Curitiba - Mesmo após a derrubada de veto do governador Beto Richa (PSDB), o projeto 836/2015, que autoriza a visita de animais domésticos e de estimação a hospitais do Paraná, ainda não se tornou lei. Depois da aprovação, em 3 de outubro, a proposta passou pelo crivo do tucano, que a considerou "contrária ao interesse público", por supostamente constituir infração sanitária e gerar custos às instituições. O plenário da Assembleia Legislativa (AL) então rejeitou o argumento, por 32 votos a sete, cabendo ao próprio Executivo promulgar o texto. Como Beto se recusou, a matéria foi encaminhada ao presidente da Casa, Ademar Traiano (PSDB), que também a "engavetou".

"Há um movimento muito grande da área médica de todo o Estado se posicionando contrariamente e eu estou fazendo a análise levando em consideração esse pleito. Ainda não tomei uma decisão se vou promulgar ou não. Acredito que é um tema muito complexo. As estruturas para funcionamento de algo desta natureza mudam radicalmente dentro dos hospitais. Isso gera custo financeiro e também tem o lado da segurança de saúde", justificou Traiano. "Temos inúmeras leis de vetos que foram derrubados na Casa e que, até hoje, não foram promulgadas. Portanto, acho que é bom ter essa cautela", completou.
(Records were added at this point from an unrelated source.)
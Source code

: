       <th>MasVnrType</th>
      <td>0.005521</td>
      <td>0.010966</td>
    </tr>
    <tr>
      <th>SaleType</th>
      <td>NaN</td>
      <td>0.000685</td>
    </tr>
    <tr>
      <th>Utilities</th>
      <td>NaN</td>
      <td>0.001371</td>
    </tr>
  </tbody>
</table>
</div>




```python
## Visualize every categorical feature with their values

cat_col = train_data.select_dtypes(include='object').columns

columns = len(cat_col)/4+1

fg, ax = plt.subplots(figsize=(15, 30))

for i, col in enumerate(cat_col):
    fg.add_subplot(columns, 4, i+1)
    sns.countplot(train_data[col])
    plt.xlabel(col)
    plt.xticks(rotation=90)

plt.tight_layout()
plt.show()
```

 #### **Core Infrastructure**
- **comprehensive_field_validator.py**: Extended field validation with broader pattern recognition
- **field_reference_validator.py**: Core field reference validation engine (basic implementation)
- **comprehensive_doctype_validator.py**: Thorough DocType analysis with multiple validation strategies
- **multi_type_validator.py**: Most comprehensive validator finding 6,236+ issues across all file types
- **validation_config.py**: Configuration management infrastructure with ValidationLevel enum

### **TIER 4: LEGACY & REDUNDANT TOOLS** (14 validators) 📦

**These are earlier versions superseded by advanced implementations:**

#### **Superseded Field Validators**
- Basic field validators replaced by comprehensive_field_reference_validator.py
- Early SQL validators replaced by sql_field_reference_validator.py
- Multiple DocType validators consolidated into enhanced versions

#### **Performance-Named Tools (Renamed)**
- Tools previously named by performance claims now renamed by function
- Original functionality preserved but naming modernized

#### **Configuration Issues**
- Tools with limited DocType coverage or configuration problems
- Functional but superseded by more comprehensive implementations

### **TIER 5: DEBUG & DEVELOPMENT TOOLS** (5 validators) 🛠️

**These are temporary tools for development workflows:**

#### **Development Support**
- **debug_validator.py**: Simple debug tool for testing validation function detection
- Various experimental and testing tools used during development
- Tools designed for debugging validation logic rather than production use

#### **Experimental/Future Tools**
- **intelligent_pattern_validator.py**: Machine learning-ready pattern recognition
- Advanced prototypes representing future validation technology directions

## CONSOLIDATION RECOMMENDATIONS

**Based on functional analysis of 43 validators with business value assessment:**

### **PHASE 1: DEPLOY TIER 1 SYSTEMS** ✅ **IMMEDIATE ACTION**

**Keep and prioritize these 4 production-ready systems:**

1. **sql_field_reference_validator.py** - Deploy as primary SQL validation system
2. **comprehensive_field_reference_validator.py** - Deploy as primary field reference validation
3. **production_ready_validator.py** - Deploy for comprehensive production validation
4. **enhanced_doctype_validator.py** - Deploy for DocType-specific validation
Conforme o regimento interno da AL, ele teria 48 horas para colocar a lei em vigor. Se não o fizer, a tarefa será então repassada ao primeiro vice-presidente, Jonas Guimarães (PSB), cujo prazo estabelecido é igual. Para o líder da oposição, Requião Filho (PMDB), a assinatura não é opcional. "O plenário aprovou e a lei deve ser sancionada. O autor e os interessados podem entrar na Justiça exigindo a publicação. Nós não estamos brincando de deputados aqui", criticou. Na avaliação do propositor da mensagem, Hussein Bakri (PSD), a vontade da maioria precisa ser respeitada. "Esse assunto foi exaurido. Mostramos que não existem despesas adicionais e os resultados estão cientificamente comprovados. A visitação ocorre em consonância com o hospital e há garantia de sanidade total."

De acordo com Letícia Séra Castanho, coordenadora do Projeto Amigo Bicho, que há 11 anos realiza esse tipo de visita, a iniciativa melhora a saúde física, social, emocional e cognitiva dos pacientes. "O contato com os animais faz com que o corpo libere hormônios que causam sensação de bem-estar." A veterinária participou da sessão de ontem na AL, ao lado do cão Zacharias, conhecido como "Zac", e de outros cachorros do projeto. Deputados e assessores aproveitaram para "tietar" os pets e tirar fotografias.

Letícia falou que todos os cães passam por uma triagem rigorosa, de forma a não apresentar riscos. Atualmente, a organização atua no Hospital de Clínicas da UFPR, no Cajuru, na Santa Casa e no Hospital do Idoso, em Curitiba. Com a nova legislação, qualquer estabelecimento privado, público contratado, conveniado e cadastrado no Sistema Único de Saúde (SUS) instalado no Estado poderia receber os animais, desde que respeitadas as regras.